Vanessa gently cradles her ten-month-old baby, Yav, in their tiny bedroom where I meet her. Yav was born in a hospital in Johannesburg South. Vanessa explains the fears she has for her child's future. She asks: How he will go to school? What about when he needs to go to the clinic? I worry about what my boy's future will be.
Vanessa is an asylum seeker in South Africa and was classified as a private paying patient when giving birth to Yav. The hospital required that she pay R12000.00 to give birth. This re-classification of patients is the result of a new policy that the Gauteng Department of Health has implemented. Vanessa was requested to pay to give birth to her child.

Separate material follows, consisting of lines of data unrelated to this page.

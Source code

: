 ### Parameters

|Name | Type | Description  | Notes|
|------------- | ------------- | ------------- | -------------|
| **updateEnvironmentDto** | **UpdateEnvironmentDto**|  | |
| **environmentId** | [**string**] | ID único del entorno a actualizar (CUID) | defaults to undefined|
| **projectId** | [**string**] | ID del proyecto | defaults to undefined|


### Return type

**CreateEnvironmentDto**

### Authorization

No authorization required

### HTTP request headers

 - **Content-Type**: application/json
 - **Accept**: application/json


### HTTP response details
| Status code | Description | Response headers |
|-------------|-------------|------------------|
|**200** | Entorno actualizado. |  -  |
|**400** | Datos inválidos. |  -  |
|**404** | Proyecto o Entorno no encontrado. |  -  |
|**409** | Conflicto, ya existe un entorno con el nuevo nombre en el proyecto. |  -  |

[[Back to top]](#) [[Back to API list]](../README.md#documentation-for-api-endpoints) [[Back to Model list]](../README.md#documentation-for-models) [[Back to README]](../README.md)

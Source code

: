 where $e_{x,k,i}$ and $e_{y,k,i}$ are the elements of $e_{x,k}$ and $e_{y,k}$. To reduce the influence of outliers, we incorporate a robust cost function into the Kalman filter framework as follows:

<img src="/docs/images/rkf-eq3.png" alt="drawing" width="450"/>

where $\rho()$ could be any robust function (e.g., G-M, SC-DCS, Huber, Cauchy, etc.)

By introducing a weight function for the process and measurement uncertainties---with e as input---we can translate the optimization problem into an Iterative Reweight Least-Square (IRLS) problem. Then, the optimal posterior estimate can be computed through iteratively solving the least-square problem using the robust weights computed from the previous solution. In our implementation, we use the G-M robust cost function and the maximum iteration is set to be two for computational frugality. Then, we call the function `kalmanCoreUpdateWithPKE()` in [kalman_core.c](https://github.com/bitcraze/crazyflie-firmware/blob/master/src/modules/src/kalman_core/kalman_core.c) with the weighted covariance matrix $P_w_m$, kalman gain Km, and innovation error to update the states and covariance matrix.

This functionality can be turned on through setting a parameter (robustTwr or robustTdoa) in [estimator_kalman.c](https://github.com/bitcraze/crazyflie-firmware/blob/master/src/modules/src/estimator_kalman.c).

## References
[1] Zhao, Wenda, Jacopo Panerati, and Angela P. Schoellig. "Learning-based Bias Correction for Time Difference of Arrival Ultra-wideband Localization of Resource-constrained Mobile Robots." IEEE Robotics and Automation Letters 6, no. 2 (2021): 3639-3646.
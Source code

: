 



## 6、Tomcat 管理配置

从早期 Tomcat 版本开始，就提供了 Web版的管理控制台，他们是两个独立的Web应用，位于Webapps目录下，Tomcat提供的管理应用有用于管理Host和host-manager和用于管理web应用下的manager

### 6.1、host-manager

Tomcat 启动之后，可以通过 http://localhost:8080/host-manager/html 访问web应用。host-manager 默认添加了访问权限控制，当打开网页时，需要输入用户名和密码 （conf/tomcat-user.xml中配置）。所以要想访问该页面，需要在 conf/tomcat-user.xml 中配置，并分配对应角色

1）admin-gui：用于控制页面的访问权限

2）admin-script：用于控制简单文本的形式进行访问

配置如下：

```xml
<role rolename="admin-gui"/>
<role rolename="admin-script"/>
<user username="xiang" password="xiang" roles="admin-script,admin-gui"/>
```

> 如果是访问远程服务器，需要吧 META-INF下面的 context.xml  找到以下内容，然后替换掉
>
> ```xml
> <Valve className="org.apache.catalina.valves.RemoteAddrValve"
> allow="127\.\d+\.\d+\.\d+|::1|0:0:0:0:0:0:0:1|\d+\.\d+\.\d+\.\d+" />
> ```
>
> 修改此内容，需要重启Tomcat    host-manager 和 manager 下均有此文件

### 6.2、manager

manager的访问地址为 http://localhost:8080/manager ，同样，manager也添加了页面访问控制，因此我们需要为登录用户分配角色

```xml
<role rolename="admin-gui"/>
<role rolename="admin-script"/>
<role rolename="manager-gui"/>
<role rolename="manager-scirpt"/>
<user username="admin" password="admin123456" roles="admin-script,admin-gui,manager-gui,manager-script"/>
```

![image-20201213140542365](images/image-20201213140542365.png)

She is single, has limited income, and cannot pay the requested fee. After giving birth to Yav, the hospital refused to provide Vanessa with the proof of birth, which is a requirement for birth registration, until she paid the outstanding amount. Despite various interventions with the Department of Health, Vanessa has still been unable to register
Yav's birth.
Asylum seeker mothers know the precarity of their own documentation, which needs to be renewed every three to six months in a dysfunctional and backlogged asylum system. Asylum seeker mothers know the importance of documentation as a gateway to everyday life. Imagine being barred from giving this enabling document to your child for a moment?
Imagine being a Vanessa. What would you fear? Knowing your rights to access free reproductive services, what might you want to do, even if you felt you had no power to? How does this story shift the way you think about people who may be undocumented?
Vanessa forms part of a growing number of cases facing the consequences of a discriminatory and failing health system. What can you or your community do to facilitate accountability and access in the public healthcare system for marginalised people?